• _Recorded data_:
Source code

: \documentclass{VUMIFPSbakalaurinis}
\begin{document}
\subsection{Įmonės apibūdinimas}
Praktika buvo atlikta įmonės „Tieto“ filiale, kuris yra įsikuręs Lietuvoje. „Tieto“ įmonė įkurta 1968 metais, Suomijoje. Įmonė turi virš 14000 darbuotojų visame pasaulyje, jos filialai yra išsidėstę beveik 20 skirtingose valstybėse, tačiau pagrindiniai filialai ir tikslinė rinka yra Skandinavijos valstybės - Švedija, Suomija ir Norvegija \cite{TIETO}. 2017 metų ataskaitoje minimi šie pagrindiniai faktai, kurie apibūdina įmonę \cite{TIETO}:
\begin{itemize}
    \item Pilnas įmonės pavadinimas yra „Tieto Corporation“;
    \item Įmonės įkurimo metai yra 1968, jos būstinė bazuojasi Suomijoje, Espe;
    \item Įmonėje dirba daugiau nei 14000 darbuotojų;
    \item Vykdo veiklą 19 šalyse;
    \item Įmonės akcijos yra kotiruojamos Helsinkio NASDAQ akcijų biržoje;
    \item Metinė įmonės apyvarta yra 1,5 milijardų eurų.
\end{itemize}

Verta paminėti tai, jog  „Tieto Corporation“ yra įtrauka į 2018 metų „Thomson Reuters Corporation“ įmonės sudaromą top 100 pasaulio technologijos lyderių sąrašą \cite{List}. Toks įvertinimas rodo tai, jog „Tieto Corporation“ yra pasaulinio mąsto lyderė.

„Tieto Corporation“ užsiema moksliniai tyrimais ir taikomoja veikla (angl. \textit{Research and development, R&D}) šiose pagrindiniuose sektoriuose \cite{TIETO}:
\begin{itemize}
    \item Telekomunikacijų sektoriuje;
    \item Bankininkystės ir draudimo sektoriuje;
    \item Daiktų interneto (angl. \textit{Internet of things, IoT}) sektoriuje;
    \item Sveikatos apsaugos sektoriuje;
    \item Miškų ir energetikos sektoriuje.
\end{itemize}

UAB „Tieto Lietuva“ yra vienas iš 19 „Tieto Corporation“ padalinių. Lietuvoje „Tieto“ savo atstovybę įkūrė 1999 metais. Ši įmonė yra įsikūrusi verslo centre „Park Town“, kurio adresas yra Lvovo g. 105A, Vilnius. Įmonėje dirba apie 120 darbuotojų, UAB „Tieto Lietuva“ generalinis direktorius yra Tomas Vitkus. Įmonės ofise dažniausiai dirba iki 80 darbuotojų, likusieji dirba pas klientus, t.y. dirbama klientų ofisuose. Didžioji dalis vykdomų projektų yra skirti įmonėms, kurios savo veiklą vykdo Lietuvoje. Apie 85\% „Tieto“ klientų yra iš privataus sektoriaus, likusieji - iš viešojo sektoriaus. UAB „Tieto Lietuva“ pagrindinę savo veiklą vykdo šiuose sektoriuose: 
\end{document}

• _Directions_: The expected output is each line of the records above that includes the word "textit".

• _Solution to this exercise_:
„Tieto Corporation“ užsiema moksliniai tyrimais ir taikomoja veikla (angl. \textit{Research and development, R&D}) šiose pagrindiniuose sektoriuose \cite{TIETO}:
    \item Daiktų interneto (angl. \textit{Internet of things, IoT}) sektoriuje;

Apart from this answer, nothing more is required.